When the economy faces a downturn, downsizing happens. People rent space to store belongings that can no longer fit in their homes. During an economic upturn, consumers purchase more. Such activity leads to extra possessions which might require additional space.
Because of such factors, experts consider self-storage as one of the most profitable alternative real estate investments. On the other hand, the boom in recent years has led some analysts to predict that the self-storage industry might reach peak development soon. The rapid pace of construction might lead to overbuilding. New developers will scramble for their share of the customer pool. Andrew Nelson, the U.S. chief economist for global real estate firm Colliers International Group Inc., describes the possible scenario. “We will see pretty good growth in the early part of next year but then, I think, we’ll see that inflection point where things will start to slow down,” he said in an article. “We have another one to two good years left, but there will be rising downside risks by 2020.”
Outlook on the Self-Storage Industry Remains Positive
Interestingly, the self-storage industry is experiencing growth in other parts of the world. Europe currently has 3,200 facilities, with occupancy rates hovering around 80 percent since 2016. In Hong Kong, the number of various types of storage facilities grew by more than 40 percent from 2013. Analysts are even predicting that the Asian market might become the next big thing in self- storage. Whether these developments will affect the American self-storage industry or not is quite intriguing.
But one thing’s for sure: it will take several years for international players to catch up to leaders in the U.S., where the industry originated.
While it’s true that the self-storage industry might face challenges in the near future, the sector is likely to endure. “Nationwide, self-storage continues to do well as an industry. We expect to see revenue growth in the 2 percent to 4 percent range nationwide over the next few years,” says Ben Vestal, president of the Argus Self Storage Sales Network Inc. “The demand for the product remains strong and growing in many markets.”

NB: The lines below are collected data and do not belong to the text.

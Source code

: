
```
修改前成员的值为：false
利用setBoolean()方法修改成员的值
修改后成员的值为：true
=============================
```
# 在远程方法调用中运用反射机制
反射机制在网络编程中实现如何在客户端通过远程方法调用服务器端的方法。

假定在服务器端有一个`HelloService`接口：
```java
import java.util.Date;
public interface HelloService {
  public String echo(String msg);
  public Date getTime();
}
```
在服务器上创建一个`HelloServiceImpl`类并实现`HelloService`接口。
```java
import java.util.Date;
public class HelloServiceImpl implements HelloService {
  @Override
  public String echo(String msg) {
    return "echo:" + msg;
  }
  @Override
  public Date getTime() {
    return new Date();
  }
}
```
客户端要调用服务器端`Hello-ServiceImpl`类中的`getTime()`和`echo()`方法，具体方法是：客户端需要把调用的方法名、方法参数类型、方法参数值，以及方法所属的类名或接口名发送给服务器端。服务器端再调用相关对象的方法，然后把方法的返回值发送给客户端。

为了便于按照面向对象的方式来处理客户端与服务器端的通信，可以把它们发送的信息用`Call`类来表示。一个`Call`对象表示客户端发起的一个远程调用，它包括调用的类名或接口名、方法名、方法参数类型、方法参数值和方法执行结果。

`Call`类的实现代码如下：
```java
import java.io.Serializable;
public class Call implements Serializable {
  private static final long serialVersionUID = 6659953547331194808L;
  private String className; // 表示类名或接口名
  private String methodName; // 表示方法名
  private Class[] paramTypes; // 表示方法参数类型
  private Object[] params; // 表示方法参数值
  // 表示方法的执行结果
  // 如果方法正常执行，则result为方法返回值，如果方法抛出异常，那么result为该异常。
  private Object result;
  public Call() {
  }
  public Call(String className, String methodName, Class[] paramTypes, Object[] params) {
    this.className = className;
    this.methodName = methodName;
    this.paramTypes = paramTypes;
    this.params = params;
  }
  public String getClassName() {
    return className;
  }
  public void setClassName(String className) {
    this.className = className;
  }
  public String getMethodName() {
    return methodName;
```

As experts suggest, even though the self-storage industry might be in for a rocky ride, the issues are simply speed bumps on the road towards greater growth. Potential overbuilding is part of the growing pains of a real estate sector that’s on its way to maturity. And based on the performance of the self-storage industry during one of the toughest times in the history of the U.S. economy, a strong comeback will likely follow.